Seguramente una de las primeras obras de teatro que vi fue L’amor venia amb taxi, de Rafael Anglada. Mi padre era actor aficionado y debía de tener algún papel. Por eso me parece una genialidad que La Cubana rinda homenaje al teatro amateur con esta representación convirtiéndola en un musical. Y propongo que, ya que volvemos atrás, es un buen momento para parar, reflexionar y reubicar las cosas.
No recuerdo haber ido nunca al teatro en los últimos años y no haberme levantado de la butaca al final de la actuación, no para marcharme, sino para aplaudir previamente como acto de imitación del resto de espectadores. Siempre hay uno que empieza y los otros, que se miran de reojo, le van imitando. Y, aunque sea una persona que no tiene ni idea de teatro, no creo que haya tenido la suerte de que todas las obras que he visto hayan sido excepcionales.
Porque sí. Las ovaciones de pie surgieron como una fórmula de reconocimiento extraordinario hacia los artistas y ganaron popularidad en los siglos XIX y XX. Pero era un gesto que significaba que no solo habías disfrutado de la actuación, sino que la habías encontrado extraordinaria, excepcional. Pero ahora todo el mundo, en cualquier obra, quizás para justificar el precio de la entrada —o al contrario, porque le han invitado y tiene que quedar bien— se pone en pie de forma casi automática. Hasta el punto de que en el teatro, en la ópera o en los festivales de cine, se valora una obra en función de los minutos de aplausos. El problema es que, como el lenguaje moderno e infantilizado nos ha traído adjetivos superlativos gratuitos, todo tiene que ser perfecto, todo tiene que ser extraordinario.
Antes, la ovación de pie era un gesto que significaba que no solo habías disfrutado de la actuación, sino que la habías encontrado extraordinaria, excepcional
Yo estoy con Ben Bratley —que fue jefe de crítica de teatro de The New York Times durante más de veinte años—, que reivindica que en el teatro volvamos a la ovación sentada. Argumenta que las ovaciones de pie se han vuelto tan frecuentes que parece que quienes realmente estén haciendo una declaración de intenciones sean los que se quedan sentados. Pero añadiría: volvamos a la ovación sentada si lo merece. Y en ese caso hay un problema. Los actores salen a saludar. Y no una vez. Lo ideal sería que salgan una vez, aplausos y para casa. ¿Que queremos aplaudir más?, que vuelvan a salir. ¿Más?, que vuelvan a salir. ¿De pie?, que vuelvan a salir. Pero la base debe ser: saludo, aplausos y para casa. Como en el fútbol, si no se gana un título.

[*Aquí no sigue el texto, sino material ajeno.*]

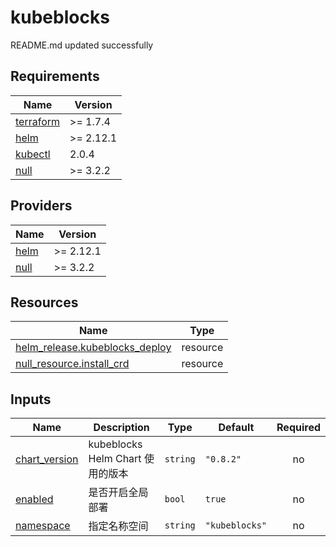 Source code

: # kubeblocks

<!-- BEGINNING OF PRE-COMMIT-TERRAFORM DOCS HOOK -->
README.md updated successfully
<!-- END OF PRE-COMMIT-TERRAFORM DOCS HOOK -->

<!-- BEGIN_TF_DOCS -->


## Requirements

| Name | Version |
|------|---------|
| <a name="requirement_terraform"></a> [terraform](#requirement\_terraform) | >= 1.7.4 |
| <a name="requirement_helm"></a> [helm](#requirement\_helm) | >= 2.12.1 |
| <a name="requirement_kubectl"></a> [kubectl](#requirement\_kubectl) | 2.0.4 |
| <a name="requirement_null"></a> [null](#requirement\_null) | >= 3.2.2 |
## Providers

| Name | Version |
|------|---------|
| <a name="provider_helm"></a> [helm](#provider\_helm) | >= 2.12.1 |
| <a name="provider_null"></a> [null](#provider\_null) | >= 3.2.2 |

## Resources

| Name | Type |
|------|------|
| [helm_release.kubeblocks_deploy](https://registry.terraform.io/providers/hashicorp/helm/latest/docs/resources/release) | resource |
| [null_resource.install_crd](https://registry.terraform.io/providers/hashicorp/null/latest/docs/resources/resource) | resource |
## Inputs

| Name | Description | Type | Default | Required |
|------|-------------|------|---------|:--------:|
| <a name="input_chart_version"></a> [chart\_version](#input\_chart\_version) | kubeblocks Helm Chart 使用的版本 | `string` | `"0.8.2"` | no |
| <a name="input_enabled"></a> [enabled](#input\_enabled) | 是否开启全局部署 | `bool` | `true` | no |
| <a name="input_namespace"></a> [namespace](#input\_namespace) | 指定名称空间 | `string` | `"kubeblocks"` | no |
<!-- END_TF_DOCS -->
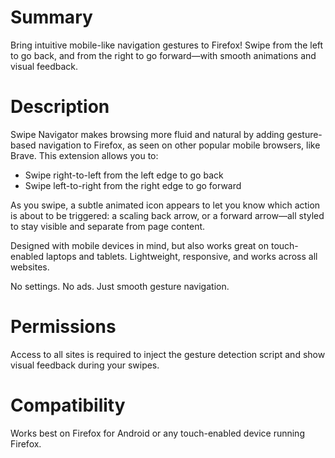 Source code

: # Summary

Bring intuitive mobile-like navigation gestures to Firefox! Swipe from the left to go back, and from the right to go forward—with smooth animations and visual feedback.

# Description

Swipe Navigator makes browsing more fluid and natural by adding gesture-based navigation to Firefox, as seen on other popular mobile browsers, like Brave. This extension allows you to:

- Swipe right-to-left from the left edge to go back
- Swipe left-to-right from the right edge to go forward

As you swipe, a subtle animated icon appears to let you know which action is about to be triggered: a scaling back arrow, or a forward arrow—all styled to stay visible and separate from page content.

Designed with mobile devices in mind, but also works great on touch-enabled laptops and tablets. Lightweight, responsive, and works across all websites.

No settings. No ads. Just smooth gesture navigation.

# Permissions

Access to all sites is required to inject the gesture detection script and show visual feedback during your swipes.

# Compatibility

Works best on Firefox for Android or any touch-enabled device running Firefox.
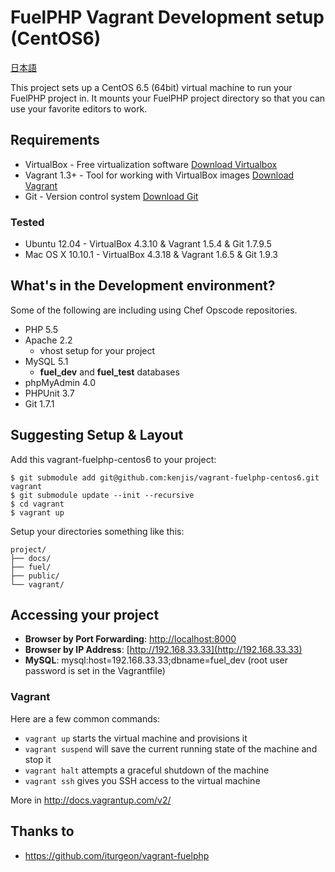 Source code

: # FuelPHP Vagrant Development setup (CentOS6)

[日本語](README.ja.md)

This project sets up a CentOS 6.5 (64bit) virtual machine to run your FuelPHP project in.  It mounts your FuelPHP project directory so that you can use your favorite editors to work.

## Requirements

* VirtualBox - Free virtualization software [Download Virtualbox](https://www.virtualbox.org/wiki/Downloads)
* Vagrant 1.3+ - Tool for working with VirtualBox images [Download Vagrant](http://downloads.vagrantup.com/)
* Git - Version control system [Download Git](http://git-scm.com/downloads)

### Tested

* Ubuntu 12.04 - VirtualBox 4.3.10 & Vagrant 1.5.4 & Git 1.7.9.5
* Mac OS X 10.10.1 - VirtualBox 4.3.18 & Vagrant 1.6.5 & Git 1.9.3

## What's in the Development environment?

Some of the following are including using Chef Opscode repositories.

* PHP 5.5
* Apache 2.2
  * vhost setup for your project
* MySQL 5.1
  * **fuel_dev** and **fuel_test** databases
* phpMyAdmin 4.0
* PHPUnit 3.7
* Git 1.7.1

## Suggesting Setup & Layout

Add this vagrant-fuelphp-centos6 to your project:

	$ git submodule add git@github.com:kenjis/vagrant-fuelphp-centos6.git vagrant
	$ git submodule update --init --recursive
	$ cd vagrant
	$ vagrant up

Setup your directories something like this:

	project/
	├── docs/
	├── fuel/
	├── public/
	└── vagrant/

## Accessing your project

* **Browser by Port Forwarding**: [http://localhost:8000](http://localhost:8000)
* **Browser by IP Address**: [http://192.168.33.33](http://192.168.33.33)
* **MySQL**: mysql:host=192.168.33.33;dbname=fuel_dev (root user password is set in the Vagrantfile)

### Vagrant

Here are a few common commands:

* `vagrant up` starts the virtual machine and provisions it
* `vagrant suspend` will save the current running state of the machine and stop it
* `vagrant halt` attempts a graceful shutdown of the machine
* `vagrant ssh` gives you SSH access to the virtual machine

More in http://docs.vagrantup.com/v2/

## Thanks to

* https://github.com/iturgeon/vagrant-fuelphp
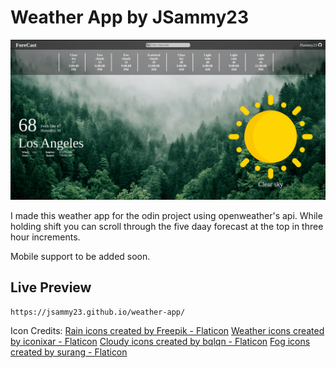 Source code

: # Weather App by JSammy23


![Alt text](/src/assets/sample.png "Preview Screenshot")


I made this weather app for the odin project using openweather's api.
While holding shift you can scroll through the five daay forecast at the top in three hour increments. 

Mobile support to be added soon.

## Live Preview
    https://jsammy23.github.io/weather-app/


Icon Credits:
    <a href="https://www.flaticon.com/free-icons/rain" title="rain icons">Rain icons created by Freepik - Flaticon</a>
    <a href="https://www.flaticon.com/free-icons/weather" title="weather icons">Weather icons created by iconixar - Flaticon</a>
    <a href="https://www.flaticon.com/free-icons/cloudy" title="cloudy icons">Cloudy icons created by bqlqn - Flaticon</a>
    <a href="https://www.flaticon.com/free-icons/fog" title="fog icons">Fog icons created by surang - Flaticon</a> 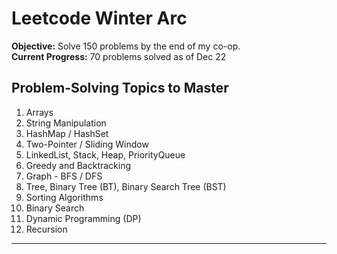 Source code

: # Leetcode Winter Arc

**Objective:** Solve 150 problems by the end of my co-op.  
**Current Progress:** 70 problems solved as of Dec 22

## Problem-Solving Topics to Master

1. Arrays
2. String Manipulation
3. HashMap / HashSet
4. Two-Pointer / Sliding Window
5. LinkedList, Stack, Heap, PriorityQueue
6. Greedy and Backtracking
7. Graph - BFS / DFS
8. Tree, Binary Tree (BT), Binary Search Tree (BST)
9. Sorting Algorithms
10. Binary Search
11. Dynamic Programming (DP)
12. Recursion

---
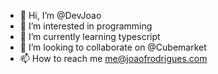 - 👋 Hi, I’m @DevJoao
- 👀 I’m interested in programming
- 🌱 I’m currently learning typescript
- 💞️ I’m looking to collaborate on @Cubemarket
- 📫 How to reach me me@joaofrodrigues.com

<!---
DevJoao/DevJoao is a ✨ special ✨ repository because its `README.md` (this file) appears on your GitHub profile.
You can click the Preview link to take a look at your changes.
--->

Es más, reivindico ir a ver teatro, levantarme y marcharme, por muy bien que lo hayan hecho los actores. Como en el cine. O al igual que puedo volar en avión y no aplaudir la destreza del piloto, si no es una compañía irlandesa. O igual que puedo no aplaudir al taxista cuando me deja donde le he pedido. Y, de hecho, si lo hago, me la juego. O igual que no aplaudo al camarero que me trae un café bien hecho, aunque en este caso lo merecería de largo. O no aplaudo a Toni Cruanyes al final del TN.
Aplaudir se tiene que aplaudir una genialidad. Sea en el arte, en la vida o en lo que es más importante entre las cosas menos importantes, el fútbol. Como aquel señor del bigote del Bernabéu.
Pero mientras no llega el amor en taxi, solo le pido, amigo lector, que si le ha gustado el artículo, no se levante y aplauda.
Aunque me temo que esto es casi imposible.